_Available data:_
>>>
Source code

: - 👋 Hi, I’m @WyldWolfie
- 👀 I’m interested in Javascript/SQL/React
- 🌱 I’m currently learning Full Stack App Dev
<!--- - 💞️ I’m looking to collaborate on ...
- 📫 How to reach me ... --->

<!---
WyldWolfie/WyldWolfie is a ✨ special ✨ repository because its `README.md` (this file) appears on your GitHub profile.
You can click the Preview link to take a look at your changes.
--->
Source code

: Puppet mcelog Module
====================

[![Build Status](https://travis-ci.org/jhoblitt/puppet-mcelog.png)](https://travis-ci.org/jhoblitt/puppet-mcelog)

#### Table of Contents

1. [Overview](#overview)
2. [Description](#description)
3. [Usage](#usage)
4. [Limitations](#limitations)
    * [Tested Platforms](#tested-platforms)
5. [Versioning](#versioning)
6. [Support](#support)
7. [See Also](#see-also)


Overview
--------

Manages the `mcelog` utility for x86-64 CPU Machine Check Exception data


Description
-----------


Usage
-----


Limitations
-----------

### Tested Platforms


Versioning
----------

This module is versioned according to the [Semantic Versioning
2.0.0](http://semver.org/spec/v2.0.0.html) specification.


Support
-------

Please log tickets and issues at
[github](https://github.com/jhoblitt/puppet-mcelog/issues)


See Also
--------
<<<
_About this task:_ Retype exactly, and only, the lines that run from the one with "2.0.0](http://semver.org/spec/v2.0.0.html) specification." through the final line of the entries.

_Output for this task:_
2.0.0](http://semver.org/spec/v2.0.0.html) specification.


Support
-------

Please log tickets and issues at
[github](https://github.com/jhoblitt/puppet-mcelog/issues)


See Also
--------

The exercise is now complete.